Joyce Panares is a journalist to the core. She sees the world as a mosaic, made up of good journalistic stories and news. Panares lives and works in the Philippine capital, Manila. She first came into contact with DW Akademie at the workshop "Reporting on Regional Integration - ASEAN" held for Asian journalists in Rangoon, Myanmar. While there, Panares wrote an article that has just won an honorable mention as part of the Asian Development Bank's "Developing Asia Journalism Award" competition. We spoke in Bonn at the DW Akademie follow-up workshop, "Reporting on Regional Integration - The European Union."
"These are the only skills I have," responds Joyce Panares when asked why she became a journalist. Her answer reflects her modest demeanor: friendly, helpful, humorous, slightly held back but not shy. She could have easily and confidently answered "Journalism is what I do well!" And although that's true, she would never express it that way.
Panares is a young editor with the daily newspaper, Manila Standard Today. She could be climbing up the paper's hierarchy ladder but prefers to help young people interested in journalism. "I don't like directing others around," she says, and instead trains journalists back home.

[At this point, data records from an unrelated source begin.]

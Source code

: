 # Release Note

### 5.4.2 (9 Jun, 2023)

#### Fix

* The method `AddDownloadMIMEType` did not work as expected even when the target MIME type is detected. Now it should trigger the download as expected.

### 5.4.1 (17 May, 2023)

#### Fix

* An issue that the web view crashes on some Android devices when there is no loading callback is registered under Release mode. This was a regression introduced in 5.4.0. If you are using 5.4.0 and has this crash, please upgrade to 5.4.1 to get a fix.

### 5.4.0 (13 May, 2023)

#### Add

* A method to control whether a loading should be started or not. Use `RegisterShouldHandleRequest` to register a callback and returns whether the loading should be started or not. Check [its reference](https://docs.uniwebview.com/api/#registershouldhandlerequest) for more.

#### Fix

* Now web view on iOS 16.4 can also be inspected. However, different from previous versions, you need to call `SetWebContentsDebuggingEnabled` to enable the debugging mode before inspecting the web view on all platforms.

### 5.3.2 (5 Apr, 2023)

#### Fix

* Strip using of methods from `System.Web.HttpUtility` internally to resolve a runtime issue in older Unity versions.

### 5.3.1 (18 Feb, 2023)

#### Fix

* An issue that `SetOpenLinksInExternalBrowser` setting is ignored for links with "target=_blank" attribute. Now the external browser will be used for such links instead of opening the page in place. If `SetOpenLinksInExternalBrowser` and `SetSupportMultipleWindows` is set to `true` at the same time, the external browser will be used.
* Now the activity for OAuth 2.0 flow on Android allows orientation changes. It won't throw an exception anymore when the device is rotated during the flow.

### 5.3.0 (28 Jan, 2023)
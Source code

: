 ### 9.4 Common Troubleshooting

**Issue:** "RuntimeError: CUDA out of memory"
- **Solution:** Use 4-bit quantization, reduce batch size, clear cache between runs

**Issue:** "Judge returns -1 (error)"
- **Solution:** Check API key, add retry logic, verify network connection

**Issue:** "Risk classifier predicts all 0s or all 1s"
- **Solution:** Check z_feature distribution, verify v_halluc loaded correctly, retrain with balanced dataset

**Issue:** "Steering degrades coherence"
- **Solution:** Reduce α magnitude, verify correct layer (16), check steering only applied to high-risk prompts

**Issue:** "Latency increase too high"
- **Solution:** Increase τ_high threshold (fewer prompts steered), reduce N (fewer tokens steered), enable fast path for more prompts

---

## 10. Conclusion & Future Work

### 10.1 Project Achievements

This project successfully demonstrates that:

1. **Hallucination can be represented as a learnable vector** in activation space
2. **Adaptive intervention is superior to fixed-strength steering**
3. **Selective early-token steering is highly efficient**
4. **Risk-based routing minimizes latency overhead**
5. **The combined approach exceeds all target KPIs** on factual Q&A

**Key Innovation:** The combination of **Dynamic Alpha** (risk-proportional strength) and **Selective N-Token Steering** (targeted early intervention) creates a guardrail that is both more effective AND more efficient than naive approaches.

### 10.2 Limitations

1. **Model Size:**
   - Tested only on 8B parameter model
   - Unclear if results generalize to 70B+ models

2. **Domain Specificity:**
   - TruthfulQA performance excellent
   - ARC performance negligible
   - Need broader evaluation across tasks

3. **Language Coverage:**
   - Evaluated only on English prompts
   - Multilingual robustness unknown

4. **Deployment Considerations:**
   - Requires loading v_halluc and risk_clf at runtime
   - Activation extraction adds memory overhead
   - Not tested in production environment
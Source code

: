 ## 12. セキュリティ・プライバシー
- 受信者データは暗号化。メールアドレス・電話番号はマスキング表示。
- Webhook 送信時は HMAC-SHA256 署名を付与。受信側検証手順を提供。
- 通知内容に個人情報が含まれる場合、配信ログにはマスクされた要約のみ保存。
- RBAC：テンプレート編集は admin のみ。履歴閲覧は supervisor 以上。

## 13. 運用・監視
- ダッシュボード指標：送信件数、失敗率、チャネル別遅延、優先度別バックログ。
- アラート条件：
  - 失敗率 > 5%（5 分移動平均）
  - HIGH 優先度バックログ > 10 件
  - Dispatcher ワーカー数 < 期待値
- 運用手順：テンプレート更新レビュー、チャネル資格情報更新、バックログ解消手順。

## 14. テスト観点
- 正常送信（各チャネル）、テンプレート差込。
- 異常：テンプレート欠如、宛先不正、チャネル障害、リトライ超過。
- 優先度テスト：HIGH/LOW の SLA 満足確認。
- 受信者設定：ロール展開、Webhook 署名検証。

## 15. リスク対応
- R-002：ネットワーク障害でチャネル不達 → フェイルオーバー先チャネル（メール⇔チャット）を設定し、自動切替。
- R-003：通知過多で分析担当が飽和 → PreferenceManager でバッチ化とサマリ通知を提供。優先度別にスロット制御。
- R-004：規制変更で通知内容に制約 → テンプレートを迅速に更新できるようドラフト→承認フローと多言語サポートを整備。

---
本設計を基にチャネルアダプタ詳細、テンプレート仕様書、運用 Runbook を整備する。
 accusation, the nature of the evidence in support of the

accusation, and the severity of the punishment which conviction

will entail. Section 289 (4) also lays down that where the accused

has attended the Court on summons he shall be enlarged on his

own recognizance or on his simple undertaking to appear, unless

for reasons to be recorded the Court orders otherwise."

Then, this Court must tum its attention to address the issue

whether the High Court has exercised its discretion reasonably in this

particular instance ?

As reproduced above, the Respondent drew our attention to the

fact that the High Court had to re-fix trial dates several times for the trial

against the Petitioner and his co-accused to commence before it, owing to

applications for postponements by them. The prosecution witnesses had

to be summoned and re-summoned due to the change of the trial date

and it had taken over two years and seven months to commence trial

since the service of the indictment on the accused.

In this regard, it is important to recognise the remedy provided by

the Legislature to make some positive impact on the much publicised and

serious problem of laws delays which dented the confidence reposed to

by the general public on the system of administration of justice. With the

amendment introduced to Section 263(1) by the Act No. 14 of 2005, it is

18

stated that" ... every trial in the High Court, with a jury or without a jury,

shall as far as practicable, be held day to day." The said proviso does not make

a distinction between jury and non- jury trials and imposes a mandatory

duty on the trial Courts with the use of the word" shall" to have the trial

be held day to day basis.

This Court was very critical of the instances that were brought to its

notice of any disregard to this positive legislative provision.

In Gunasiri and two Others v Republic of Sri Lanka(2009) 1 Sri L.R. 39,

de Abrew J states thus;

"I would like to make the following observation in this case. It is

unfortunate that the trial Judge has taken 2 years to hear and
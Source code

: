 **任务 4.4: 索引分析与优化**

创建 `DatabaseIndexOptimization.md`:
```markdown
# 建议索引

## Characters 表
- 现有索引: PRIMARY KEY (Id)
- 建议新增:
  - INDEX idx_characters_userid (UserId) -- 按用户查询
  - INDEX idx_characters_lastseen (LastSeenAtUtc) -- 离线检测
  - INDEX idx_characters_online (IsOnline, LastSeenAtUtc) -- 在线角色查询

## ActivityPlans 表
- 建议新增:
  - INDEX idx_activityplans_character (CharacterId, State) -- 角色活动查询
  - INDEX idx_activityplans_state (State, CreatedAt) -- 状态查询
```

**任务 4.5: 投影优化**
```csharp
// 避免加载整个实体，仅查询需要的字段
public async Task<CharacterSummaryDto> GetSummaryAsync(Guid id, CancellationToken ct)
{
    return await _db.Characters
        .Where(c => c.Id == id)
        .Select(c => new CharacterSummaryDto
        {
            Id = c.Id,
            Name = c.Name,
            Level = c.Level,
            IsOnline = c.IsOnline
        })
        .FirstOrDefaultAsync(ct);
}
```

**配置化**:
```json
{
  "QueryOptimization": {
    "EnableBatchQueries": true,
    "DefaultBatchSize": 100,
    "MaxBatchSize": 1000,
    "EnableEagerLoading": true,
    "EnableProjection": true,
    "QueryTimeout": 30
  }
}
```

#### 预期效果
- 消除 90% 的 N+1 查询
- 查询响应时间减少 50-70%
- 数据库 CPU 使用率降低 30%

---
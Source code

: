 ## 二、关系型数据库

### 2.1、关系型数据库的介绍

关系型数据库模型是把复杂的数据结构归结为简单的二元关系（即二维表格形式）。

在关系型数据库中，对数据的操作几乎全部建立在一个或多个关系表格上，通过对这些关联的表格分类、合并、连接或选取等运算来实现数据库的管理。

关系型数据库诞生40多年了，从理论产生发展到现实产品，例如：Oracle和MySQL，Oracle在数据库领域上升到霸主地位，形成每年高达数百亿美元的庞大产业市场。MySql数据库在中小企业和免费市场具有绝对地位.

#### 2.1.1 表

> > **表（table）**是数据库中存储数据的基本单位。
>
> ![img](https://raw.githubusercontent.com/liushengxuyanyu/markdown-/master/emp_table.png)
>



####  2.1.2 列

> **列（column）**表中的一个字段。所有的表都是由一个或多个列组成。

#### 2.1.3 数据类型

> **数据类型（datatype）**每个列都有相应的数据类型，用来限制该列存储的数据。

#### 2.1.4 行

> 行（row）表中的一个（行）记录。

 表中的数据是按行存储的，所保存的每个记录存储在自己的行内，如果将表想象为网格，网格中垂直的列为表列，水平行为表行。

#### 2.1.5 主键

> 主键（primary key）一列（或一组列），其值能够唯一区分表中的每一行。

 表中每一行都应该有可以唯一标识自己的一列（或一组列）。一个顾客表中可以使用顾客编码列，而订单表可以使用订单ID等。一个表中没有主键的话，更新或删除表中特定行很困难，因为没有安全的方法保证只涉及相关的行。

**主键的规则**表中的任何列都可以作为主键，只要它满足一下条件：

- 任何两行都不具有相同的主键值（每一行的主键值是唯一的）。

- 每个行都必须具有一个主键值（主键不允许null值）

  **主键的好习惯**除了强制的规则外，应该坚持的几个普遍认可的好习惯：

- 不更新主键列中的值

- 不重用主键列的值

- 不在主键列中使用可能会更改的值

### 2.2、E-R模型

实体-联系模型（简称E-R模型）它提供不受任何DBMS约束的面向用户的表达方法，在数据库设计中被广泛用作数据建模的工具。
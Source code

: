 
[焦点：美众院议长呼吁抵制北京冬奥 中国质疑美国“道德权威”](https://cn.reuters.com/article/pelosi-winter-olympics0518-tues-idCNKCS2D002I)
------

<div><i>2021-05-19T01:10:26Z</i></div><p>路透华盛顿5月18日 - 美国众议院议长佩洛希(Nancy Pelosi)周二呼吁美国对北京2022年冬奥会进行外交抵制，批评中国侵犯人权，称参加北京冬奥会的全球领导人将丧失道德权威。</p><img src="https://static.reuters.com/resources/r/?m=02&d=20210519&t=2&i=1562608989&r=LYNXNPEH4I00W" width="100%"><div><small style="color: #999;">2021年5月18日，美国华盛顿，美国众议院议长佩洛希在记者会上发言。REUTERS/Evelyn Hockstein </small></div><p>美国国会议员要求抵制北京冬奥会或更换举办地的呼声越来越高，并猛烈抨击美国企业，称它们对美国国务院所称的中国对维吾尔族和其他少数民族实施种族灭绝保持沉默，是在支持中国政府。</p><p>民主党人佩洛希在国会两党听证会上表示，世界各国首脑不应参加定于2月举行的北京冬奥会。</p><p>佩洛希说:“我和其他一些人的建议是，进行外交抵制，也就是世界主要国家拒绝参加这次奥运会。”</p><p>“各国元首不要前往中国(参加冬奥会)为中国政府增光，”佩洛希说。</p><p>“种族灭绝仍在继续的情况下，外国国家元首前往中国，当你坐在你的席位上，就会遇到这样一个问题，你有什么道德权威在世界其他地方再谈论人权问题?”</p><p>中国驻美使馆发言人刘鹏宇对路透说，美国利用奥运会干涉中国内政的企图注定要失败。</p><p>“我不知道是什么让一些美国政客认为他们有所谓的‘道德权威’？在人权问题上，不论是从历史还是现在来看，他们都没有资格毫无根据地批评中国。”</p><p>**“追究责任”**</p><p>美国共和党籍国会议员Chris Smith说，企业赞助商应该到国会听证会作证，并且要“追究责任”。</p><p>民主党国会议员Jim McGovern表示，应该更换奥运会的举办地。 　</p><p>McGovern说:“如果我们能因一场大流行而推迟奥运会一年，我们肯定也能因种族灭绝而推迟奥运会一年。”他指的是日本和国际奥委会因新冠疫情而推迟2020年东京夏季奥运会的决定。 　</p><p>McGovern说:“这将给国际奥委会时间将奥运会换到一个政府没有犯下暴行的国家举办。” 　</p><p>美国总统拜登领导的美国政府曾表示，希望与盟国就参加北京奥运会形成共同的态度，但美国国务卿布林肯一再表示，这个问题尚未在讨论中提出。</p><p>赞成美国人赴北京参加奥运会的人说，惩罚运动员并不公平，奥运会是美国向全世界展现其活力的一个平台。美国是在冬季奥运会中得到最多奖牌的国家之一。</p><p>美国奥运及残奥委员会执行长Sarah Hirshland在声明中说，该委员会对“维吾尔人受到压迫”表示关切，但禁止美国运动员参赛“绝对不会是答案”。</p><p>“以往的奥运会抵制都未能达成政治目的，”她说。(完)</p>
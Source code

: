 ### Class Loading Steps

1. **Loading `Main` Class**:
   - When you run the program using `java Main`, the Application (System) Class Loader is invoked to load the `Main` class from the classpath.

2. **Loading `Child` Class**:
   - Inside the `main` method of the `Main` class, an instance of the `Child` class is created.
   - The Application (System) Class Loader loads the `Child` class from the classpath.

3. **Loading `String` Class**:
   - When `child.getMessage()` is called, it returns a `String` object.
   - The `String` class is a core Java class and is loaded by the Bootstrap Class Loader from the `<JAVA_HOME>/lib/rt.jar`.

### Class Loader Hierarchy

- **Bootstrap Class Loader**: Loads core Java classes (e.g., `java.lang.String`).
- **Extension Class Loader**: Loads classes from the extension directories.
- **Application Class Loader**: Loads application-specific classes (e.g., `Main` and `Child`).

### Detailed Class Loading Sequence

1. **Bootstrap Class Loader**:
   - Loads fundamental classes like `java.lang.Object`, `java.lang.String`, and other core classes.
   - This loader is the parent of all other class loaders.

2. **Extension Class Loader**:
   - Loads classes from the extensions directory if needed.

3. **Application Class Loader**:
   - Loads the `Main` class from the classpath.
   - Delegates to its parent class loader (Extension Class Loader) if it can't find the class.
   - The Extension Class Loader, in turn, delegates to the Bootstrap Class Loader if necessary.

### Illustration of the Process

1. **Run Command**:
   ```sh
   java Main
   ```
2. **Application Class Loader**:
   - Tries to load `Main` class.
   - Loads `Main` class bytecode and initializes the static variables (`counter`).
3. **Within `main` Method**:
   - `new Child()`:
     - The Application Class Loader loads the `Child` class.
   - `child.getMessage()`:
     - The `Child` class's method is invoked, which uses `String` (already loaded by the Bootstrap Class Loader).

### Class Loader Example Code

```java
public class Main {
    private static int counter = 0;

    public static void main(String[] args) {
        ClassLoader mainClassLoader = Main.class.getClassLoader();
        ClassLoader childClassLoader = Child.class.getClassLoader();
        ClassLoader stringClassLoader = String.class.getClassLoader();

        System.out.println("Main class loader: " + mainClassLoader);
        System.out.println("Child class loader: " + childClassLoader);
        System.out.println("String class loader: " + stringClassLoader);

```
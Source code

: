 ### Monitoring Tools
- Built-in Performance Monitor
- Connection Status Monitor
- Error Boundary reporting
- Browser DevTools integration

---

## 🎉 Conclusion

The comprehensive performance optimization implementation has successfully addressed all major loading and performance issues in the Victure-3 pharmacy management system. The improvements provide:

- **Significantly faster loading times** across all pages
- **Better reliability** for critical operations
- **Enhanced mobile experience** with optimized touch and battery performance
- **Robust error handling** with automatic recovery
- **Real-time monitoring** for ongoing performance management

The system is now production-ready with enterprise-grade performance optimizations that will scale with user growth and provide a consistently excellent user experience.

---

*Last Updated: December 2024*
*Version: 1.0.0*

When participants ask her what makes a good journalist, she answers that modesty should be at the top of the list. Journalists need to understand that they are writing for the readers and not for themselves, she tells the young journalists, adding that they have to be focused and meet the readers' high standards and needs. "And," she warns, "do not become enamored with seeing your own name in print and at the top of your reports." Journalists need a hunter's instinct, she continues, they need to ask follow-up questions, delve into the story, see the bigger picture behind it and look at the potential ramifications.
Panares does not have any specific role models but she says she is most impressed by journalists who are determined to do a good job and who stick to the truth despite the low wages and threats. "I'm impressed by those who regardless of the dangers always work in the public's interest."
Asked which medium appeals to her most she responds, "I'm a print woman. I like the rigid framework that forces us to pare down a story, to focus on the essentials." Lengthy and lavish background articles with charts and emotional photographs are reserved for "special days" says Panares. "For us that's Saturdays because that's when we have room for features and complex reports."
Panares' submission for the "Developing Asia Journalism Award" focuses on the textile industry in ASEAN countries. She was prompted to research and develop the story after meeting a Myanmar textile entrepreneur during the DW Akademie workshop in Yangon. "I certainly received a lot of support from our trainers Andrea Thalemann, Thomas Kohlmann and Moritz Tschermak," she says, staying true to her modest demeanor.